기업가의 사회적 이상 : 비토리오 발레타의 경우
- 기업가의 사회적 이상 : 비토리오 발레타의 경우
- Other Titles
- Entrepreneur and His Social Ideals : Vittorio Valletta
- 기업가; 비토리오 발레타; 파시즘; 자동차 대중화; 온정주의; 노동 규율; Entrepreneur; Social Ideals; Vittorio Valletta; Fascism; Motorization; Paternalism; Discipline of Labour
- Issue Date
- 역사와 담론, no.62, pp.107 - 138
- Schumpeter's views of the innovative entrepreneur are well known in recent studies in business history. But researchers have paid scant attention to his discussions on the motives embedded in entrepreneur' rational behaviors. Schumpeter mentioned the irrational motives, for example, “the dream and the will to build a private kingdom,” “the will to conquer” and “the joy of creating.” Considering the presence of these entrepreneurial motives, the focal point in this paper is, in particular, around the social dimensions of entrepreneurship such as the social concepts and ideals defining the entrepreneurs' behaviors through a case of Vittorio Valletta, an entrepreneur-manager of Fiat, the Italian large-scale automobile enterprise.

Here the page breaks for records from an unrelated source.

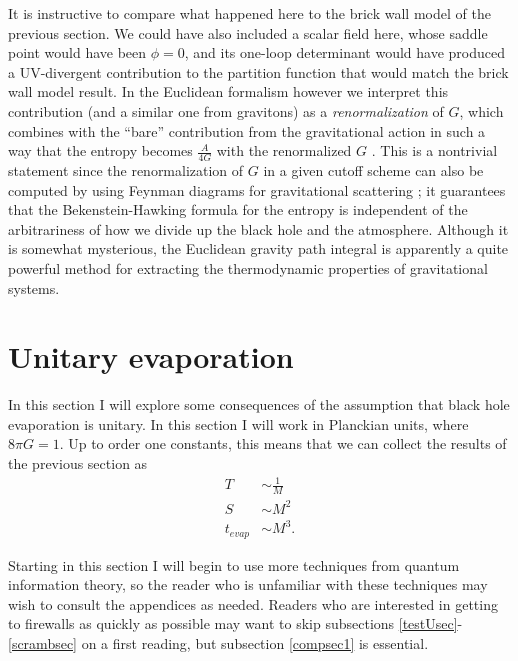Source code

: \documentclass[12pt]{article}
\begin{document}
It is instructive to compare what happened here to the brick wall model of the previous section.  We could have also included a scalar field here, whose saddle point would have been $\phi=0$, and its one-loop determinant would have produced a UV-divergent contribution to the partition function that would match the brick wall model result.  In the Euclidean formalism however we interpret this contribution (and a similar one from gravitons) as a \textit{renormalization} of $G$, which combines with the ``bare'' contribution from the gravitational action in such a way that the entropy becomes $\frac{A}{4G}$ with the renormalized $G$ \cite{Susskind:1994sm,Demers:1995dq}.  This is a nontrivial statement since the renormalization of $G$ in a given cutoff scheme can also be computed by using Feynman diagrams for gravitational scattering \cite{Demers:1995dq}; it guarantees that the Bekenstein-Hawking formula for the entropy is independent of the arbitrariness of how we divide up the black hole and the atmosphere.  Although it is somewhat mysterious, the Euclidean gravity path integral is apparently a quite powerful method for extracting the thermodynamic properties of gravitational systems.  

\section{Unitary evaporation}\label{evapsec}
In this section I will explore some consequences of the assumption that black hole evaporation is unitary.  In this section I will work in Planckian units, where $8\pi G=1$.  Up to order one constants, this means that we can collect the results of the previous section as
\begin{align}
T&\sim\frac{1}{M}\\
S&\sim M^2\\
t_{\mathit{evap}}&\sim M^3.
\end{align}

Starting in this section I will begin to use more techniques from quantum information theory, so the reader who is unfamiliar with these techniques may wish to consult the appendices as needed.  Readers who are interested in getting to firewalls as quickly as possible may want to skip subsections \ref{testUsec}-\ref{scrambsec} on a first reading, but subsection \ref{compsec1} is essential.
\end{document}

Since having entered Fiat in 1921, Valletta enthusiastically supported taylorism and fordism beside Giovanni Agnelli, a founder of Fiat. In doing so, he was forced to engage himself with the fascist regime. In a document including the key words like technical progress, discipline, labour, nation and human progress, he showed the unique social theory or philosophy that can be interpreted as the organic elements of the traditional formulations of national solidarity in the fascist era. Clearly, he cannot be regarded as a fascist or semi-fascist. However, it is probable that Valletta did not find any contradictions between the objectives of a force which violently and effectively eliminated the obstacles to management and his own social horizons.
In crisis of the war and postwar, Valletta was prosecuted for collaborations with fascism. But he did not get any sentence in the specific political situations, and he could make a successful comeback to Fiat. In 1948, a debate between Valletta and Celeste Negarville, a communist senator, demonstrated Valletta's obstinate attitudes to the problems of discipline of labour in factory and postwar economic reconstruction.

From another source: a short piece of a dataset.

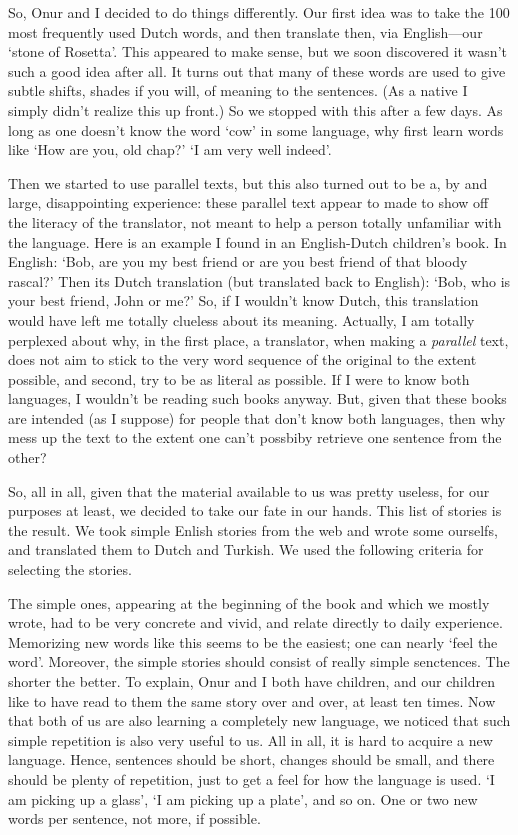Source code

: So, Onur and I decided to do things differently. Our first idea was to take the 100 most frequently used Dutch words, and then translate then, via English---our `stone of Rosetta'. This appeared to make sense, but we soon discovered it wasn't such a good idea after all. It turns out that many of these words are used to give subtle shifts, shades if you will, of meaning to the sentences. (As a native I simply didn't realize  this up front.) So we stopped with this after a few days. As long as one doesn't know the word `cow' in some language, why first learn words like `How are you, old chap?' `I am very well indeed'. 

Then we started to use parallel texts, but this also turned out to be a, by and large, disappointing experience: these parallel text appear to made to show off the literacy of the translator,  not meant to help a person totally unfamiliar with the language. Here is an example I found in an English-Dutch children's book. In English: ‘Bob, are you my best friend or are you best friend of that bloody rascal?’ Then  its Dutch translation (but translated back to English): `Bob, who is your best friend, John or me?' So, if I wouldn't know Dutch, this translation would have left me totally clueless about its meaning. Actually, I am totally perplexed about why, in the first place, a translator, when making a \emph{parallel} text, does not aim to  stick to the very word sequence of the original to the extent possible, and second, try to be as literal as possible. If I were to know both languages, I wouldn't be reading such books anyway. But, given that these books are intended (as I suppose) for people that don't know both languages, then why mess up the text to the extent one can't possbiby retrieve one sentence from the other? 

So, all in all, given that the material available to us was pretty useless, for our purposes at least, we  decided to take our fate in our hands. This list of stories is the result. We took simple Enlish stories from the web and wrote some ourselfs, and translated them to Dutch and Turkish. We used the following criteria for selecting the stories. 

The simple ones, appearing at the beginning of the book and which we mostly wrote,  had to be very concrete and vivid, and relate directly to daily experience.  Memorizing new words like this seems to be the easiest; one can nearly `feel the word'. Moreover, the simple stories should consist of really simple senctences. The shorter the better. To explain, Onur and I both have children, and  our children like to have read to them the same story over and over, at least ten times. Now that both of us are also learning a completely new language, we noticed that such simple repetition is  also very useful to us. All in all, it is hard to acquire a new language. Hence, sentences should be short, changes should be small, and there should be plenty of repetition, just to get a feel for how the language is used. `I am picking up a glass', `I am picking up a plate', and so on. One or two new words per sentence, not more, if possible.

Fiat of Valletta was no doubt an engine of postwar reconstruction and motorization in the 1950s and 1960s Italy. Valletta's managerial strategy was fundamentally based on the ideas of mass production of the utility passenger cars which permitted Fiat not to compete with the gigantic American automobile firms in the market. For Valletta, of particular important was to product much more in the backward situations in Italy. Especially interesting from our point of view is Valletta's anti-communist model based on the centralized authority and hierarchy that was hostile to syndicates' model of the self-discipline of workers. While defeating syndicates, Valletta pursued the welfare policy for Fiat workers showing Fiat as “great family.” This familism was, in fact, a product of Valletta's paternalistic concepts that aimed to make firm a “community of work” or a “community of destiny.”Central to Valletta who was strongly conscious of Italy's relative industrial backwardness were the concepts of labour and welfare as well as those of production and development. Taking into considerations Valletta's social ideals, many observers have found the ‘national populism’, the ‘national productivism’, and the social-democratic ideas. Surely, it might be difficult to define Valletta with those concepts. Of importance in this paper is, however, the fact that Valletta's ambivalent “conservative utopia” revealed the underlining social ideals in the entrepreneurial behaviors.